Looking back, history tells us that index options have been priced higher than actual realized volatility, and options traded above ‘fair value.’ This is true for indexes – I am not as certain about individual stocks. Nevertheless, when buyers pay too much, they are not likely to win.
When buying options it is so difficult to earn money on a consistent basis. Besides worrying about overpaying for the options, the buyer must get the timing correct. With options being a wasting asset, if it takes too long for the move to occur, there may be no profits to be earned.
The direction must be correctly predicted. Obviously buying calls is not going to be a winning strategy if the stock moves to the downside.
The move must be large enough to overcome time decay and the premium paid. Many times the stock moves in the correct direction – and moves quickly.
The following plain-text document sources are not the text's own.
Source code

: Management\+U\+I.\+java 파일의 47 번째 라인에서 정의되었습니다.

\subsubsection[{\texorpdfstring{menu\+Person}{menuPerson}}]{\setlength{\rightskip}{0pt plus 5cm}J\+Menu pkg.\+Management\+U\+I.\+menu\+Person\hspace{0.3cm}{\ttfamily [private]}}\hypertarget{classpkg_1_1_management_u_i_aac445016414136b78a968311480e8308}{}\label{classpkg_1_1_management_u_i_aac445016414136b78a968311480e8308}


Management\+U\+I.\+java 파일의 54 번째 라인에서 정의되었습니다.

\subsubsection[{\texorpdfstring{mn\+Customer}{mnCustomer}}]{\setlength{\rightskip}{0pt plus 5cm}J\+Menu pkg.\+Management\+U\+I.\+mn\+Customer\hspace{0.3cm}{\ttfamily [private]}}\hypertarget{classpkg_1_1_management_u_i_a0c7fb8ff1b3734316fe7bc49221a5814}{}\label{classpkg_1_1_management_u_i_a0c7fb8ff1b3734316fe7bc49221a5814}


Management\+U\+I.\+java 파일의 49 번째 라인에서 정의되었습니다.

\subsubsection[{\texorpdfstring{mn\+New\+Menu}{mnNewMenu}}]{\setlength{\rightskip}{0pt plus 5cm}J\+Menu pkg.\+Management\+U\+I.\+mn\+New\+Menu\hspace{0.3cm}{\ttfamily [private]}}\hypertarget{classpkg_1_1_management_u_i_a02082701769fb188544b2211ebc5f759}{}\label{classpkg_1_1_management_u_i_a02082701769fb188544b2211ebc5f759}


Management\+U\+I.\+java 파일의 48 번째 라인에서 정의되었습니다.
However, if the move is not large enough, the option price may barely budge.
Buying options with the expectation of making money is a game that must be left to those traders who have a strong track record that proves they can predict both direction and timing. They must win often enough to overcome the many times when one or both of those predictions fails to come true. It’s my opinion, not a proven fact, that the vast majority of traders would be making a smart move by not buying individual options.
Option sellers have so much less that can go wrong, so they WIN far more often. The problem is that losses can be enormous and it’s up to the trader to prevent big losses. The best method for managing risk and limiting losses is to sell an appropriate quantity – and not look for a huge win on a single trade.
The 2nd best method is to avoid naked selling. Sell spreads instead.
In other words: manage risk and don’t get cocky as a premium seller. Premium sellers win often, but not often enough for many to walk away as winners. Failure to manage risk properly dooms them to failure. Why? It’s the size of the losses that determines their overall success/failure. And I can assure you that no matter how long your winning streak, it will come to an end when something unexpected happens.